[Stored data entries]

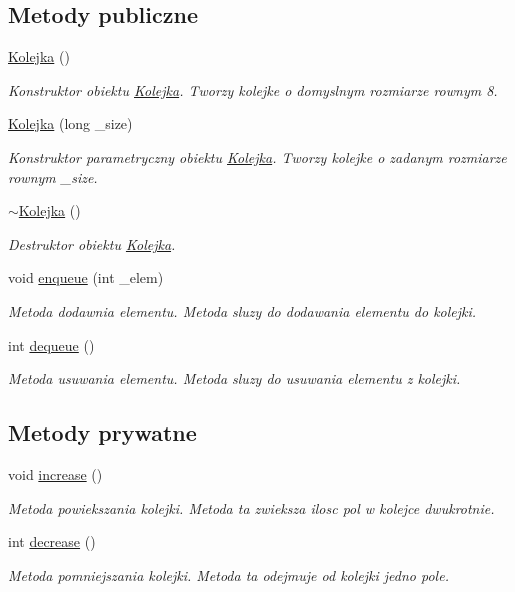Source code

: \subsection*{Metody publiczne}
\begin{DoxyCompactItemize}
\item 
\hyperlink{class_kolejka_a37c886fdc73dce62b04da0381dec5484}{Kolejka} ()
\begin{DoxyCompactList}\small\item\em Konstruktor obiektu \hyperlink{class_kolejka}{Kolejka}. Tworzy kolejke o domyslnym rozmiarze rownym 8. \end{DoxyCompactList}\item 
\hyperlink{class_kolejka_ac942cc97bf0d2c30d11611c406acc5a8}{Kolejka} (long \-\_\-size)
\begin{DoxyCompactList}\small\item\em Konstruktor parametryczny obiektu \hyperlink{class_kolejka}{Kolejka}. Tworzy kolejke o zadanym rozmiarze rownym \-\_\-size. \end{DoxyCompactList}\item 
\hyperlink{class_kolejka_a352f86ff08cd47be6c35c60bb0f873a6}{$\sim$\-Kolejka} ()
\begin{DoxyCompactList}\small\item\em Destruktor obiektu \hyperlink{class_kolejka}{Kolejka}. \end{DoxyCompactList}\item 
void \hyperlink{class_kolejka_a8f3b0111e85f517d9eadb8ce996d4471}{enqueue} (int \-\_\-elem)
\begin{DoxyCompactList}\small\item\em Metoda dodawnia elementu. Metoda sluzy do dodawania elementu do kolejki. \end{DoxyCompactList}\item 
int \hyperlink{class_kolejka_af23261614bcf242a1934a99688a2debc}{dequeue} ()
\begin{DoxyCompactList}\small\item\em Metoda usuwania elementu. Metoda sluzy do usuwania elementu z kolejki. \end{DoxyCompactList}\end{DoxyCompactItemize}
\subsection*{Metody prywatne}
\begin{DoxyCompactItemize}
\item 
void \hyperlink{class_kolejka_ab4f51f0ec7fef36a85af6cfd1c257427}{increase} ()
\begin{DoxyCompactList}\small\item\em Metoda powiekszania kolejki. Metoda ta zwieksza ilosc pol w kolejce dwukrotnie. \end{DoxyCompactList}\item 
int \hyperlink{class_kolejka_acff09ebfbec69b06c91203bab30d815d}{decrease} ()
\begin{DoxyCompactList}\small\item\em Metoda pomniejszania kolejki. Metoda ta odejmuje od kolejki jedno pole. \end{DoxyCompactList}\end{DoxyCompactItemize}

• Task to complete: Please count the lines that hold "sluzy" in this data and report the total alone.

• Your response: 2